The unique bloom of the mangave, a sun-loving temperennial succulent. Images courtesy of the author.

Until we cut back overhanging crape myrtle branches, had a crew help us dig up a maze of roots in the flower beds beneath them, added bags of compost to the bed and got rid of most of the weedy perennials that were just barely hanging on, we could never get our southern exposure border to look anything other than tired in the summertime. Larkspur saved the look of the beds along our 100-plus-foot brick wall from late spring through early June but needed to be pulled out as the plants dried up and went to seed. Very few spring annuals such as pansies, snapdragons and sweet alyssum survived past the third week in May.
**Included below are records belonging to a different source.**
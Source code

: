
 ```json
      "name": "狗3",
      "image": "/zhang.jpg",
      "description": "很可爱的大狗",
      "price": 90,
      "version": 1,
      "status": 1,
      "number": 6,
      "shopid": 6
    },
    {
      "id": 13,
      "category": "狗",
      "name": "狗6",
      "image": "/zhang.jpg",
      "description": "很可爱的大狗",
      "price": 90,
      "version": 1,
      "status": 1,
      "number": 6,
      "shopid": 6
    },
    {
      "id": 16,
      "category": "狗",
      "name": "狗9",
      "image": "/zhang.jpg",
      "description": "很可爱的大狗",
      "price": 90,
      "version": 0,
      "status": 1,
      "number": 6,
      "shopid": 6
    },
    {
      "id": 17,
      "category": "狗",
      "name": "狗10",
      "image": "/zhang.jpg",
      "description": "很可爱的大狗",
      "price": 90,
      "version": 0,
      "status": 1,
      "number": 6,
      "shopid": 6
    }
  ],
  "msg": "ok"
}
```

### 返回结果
The roses gave up blooming until the fall, and the digitalis looked pitiful and had to be pulled out along with everything else.

Tough stuff

Then I found butterfly weed (asclepias) plants in red, orange and yellow at a nursery in the Upstate while visiting family, brought them home and have had great success with them in the middle border where they grow to about three feet. They reseed, are good cut flowers and are steady summer bloomers. I cut them back as I deadhead or pick flowers for arrangements and cut them back again when they have finished producing seed in late summer, so they do not take up much room in the fall. Last year, just for fun, I planted tithonia, the Mexican sunflower, at the very back against the wall. Not only did these sturdy plants grow about seven feet tall and produce masses of brilliant orange flowers, but they also reseeded with a little help from some of the seeds I saved and scattered, and are coming up this late spring of 2022.
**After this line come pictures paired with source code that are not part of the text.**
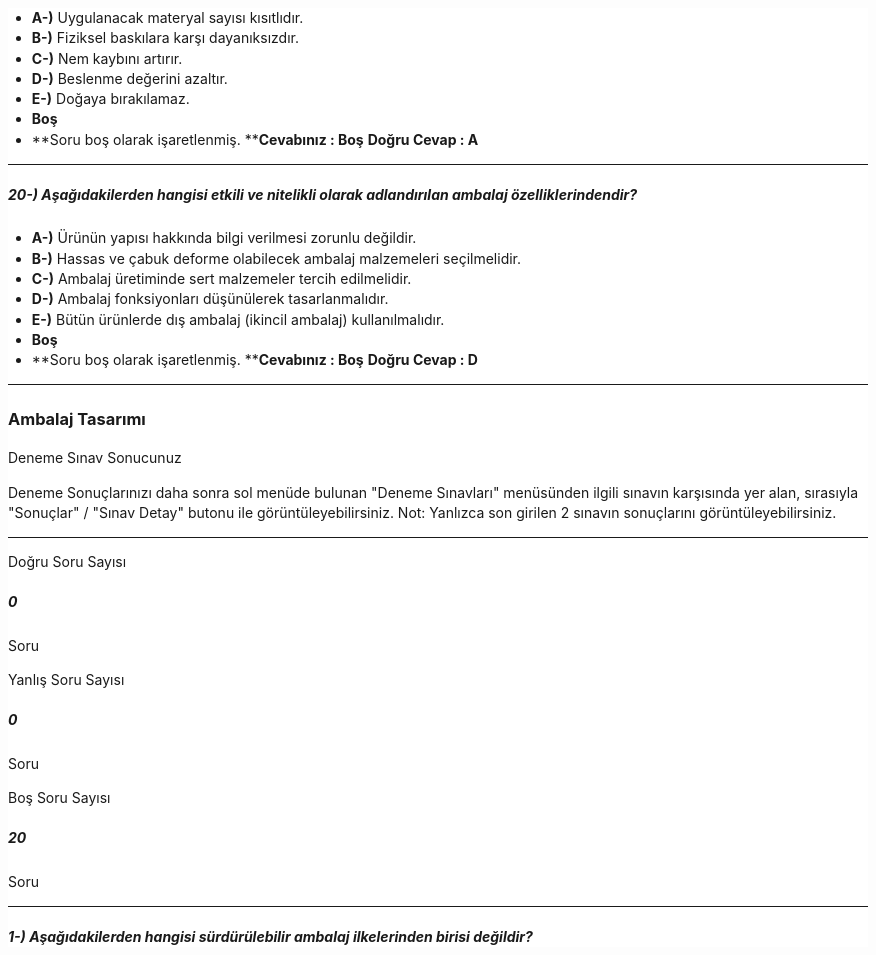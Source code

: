 -   **A-)** Uygulanacak materyal sayısı kısıtlıdır.
-   **B-)** Fiziksel baskılara karşı dayanıksızdır.
-   **C-)** Nem kaybını artırır.
-   **D-)** Beslenme değerini azaltır.
-   **E-)** Doğaya bırakılamaz.
-   **Boş**
-   **Soru boş olarak işaretlenmiş.
    ****Cevabınız : Boş**
    **Doğru Cevap : A**

* * * *

##### 20-) **Aşağıdakilerden hangisi etkili ve nitelikli olarak adlandırılan ambalaj özelliklerindendir?**

-   **A-)** Ürünün yapısı hakkında bilgi verilmesi zorunlu değildir.
-   **B-)** Hassas ve çabuk deforme olabilecek ambalaj malzemeleri seçilmelidir.
-   **C-)** Ambalaj üretiminde sert malzemeler tercih edilmelidir.
-   **D-)** Ambalaj fonksiyonları düşünülerek tasarlanmalıdır.
-   **E-)** Bütün ürünlerde dış ambalaj (ikincil ambalaj) kullanılmalıdır.
-   **Boş**
-   **Soru boş olarak işaretlenmiş.
    ****Cevabınız : Boş**
    **Doğru Cevap : D**

* * * *

### Ambalaj Tasarımı
Deneme Sınav Sonucunuz

Deneme Sonuçlarınızı daha sonra sol menüde bulunan "Deneme Sınavları" menüsünden ilgili sınavın karşısında yer alan, sırasıyla "Sonuçlar" / "Sınav Detay" butonu ile görüntüleyebilirsiniz.
Not: Yanlızca son girilen 2 sınavın sonuçlarını görüntüleyebilirsiniz.

* * * *

Doğru Soru Sayısı

##### 0

Soru

Yanlış Soru Sayısı

##### 0

Soru

Boş Soru Sayısı

##### 20

Soru

* * * *

##### 1-) **Aşağıdakilerden hangisi sürdürülebilir ambalaj ilkelerinden birisi değildir?**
Other summer volunteers are one or two happy dwarf sunflowers and some zinnias. The bright chartreuse sweet potato vine is an excellent ground cover or climber that does not bloom but spreads quickly and usually comes back each year. It is easy to transplant and can tolerate some shade. Tall pale-green stems of loosely clumped plumbago peek out from between our Italian cypresses with their soft-blue round flower heads, providing contrast in color and texture. Perennial Plumbago auriculata came to Charleston by way of South Africa and is a reliable addition to any sunny spot. Golden Thryallis (Galphimia gracilis) is a fast-growing new addition to a dry spot that gets sun, though not the full sun it would appreciate. So far, I have been able to keep it in bounds, and although it could be more floriferous if planted a few feet farther south in the garden, it is drought tolerant and has many small seedlings sprouting around its base that I will pot up to try in the “hot” bed. It is a native of Mexico and has soft dark-green leaves and clusters of small chrome-yellow five-petal blossoms. The stamen turn red as the flower opens.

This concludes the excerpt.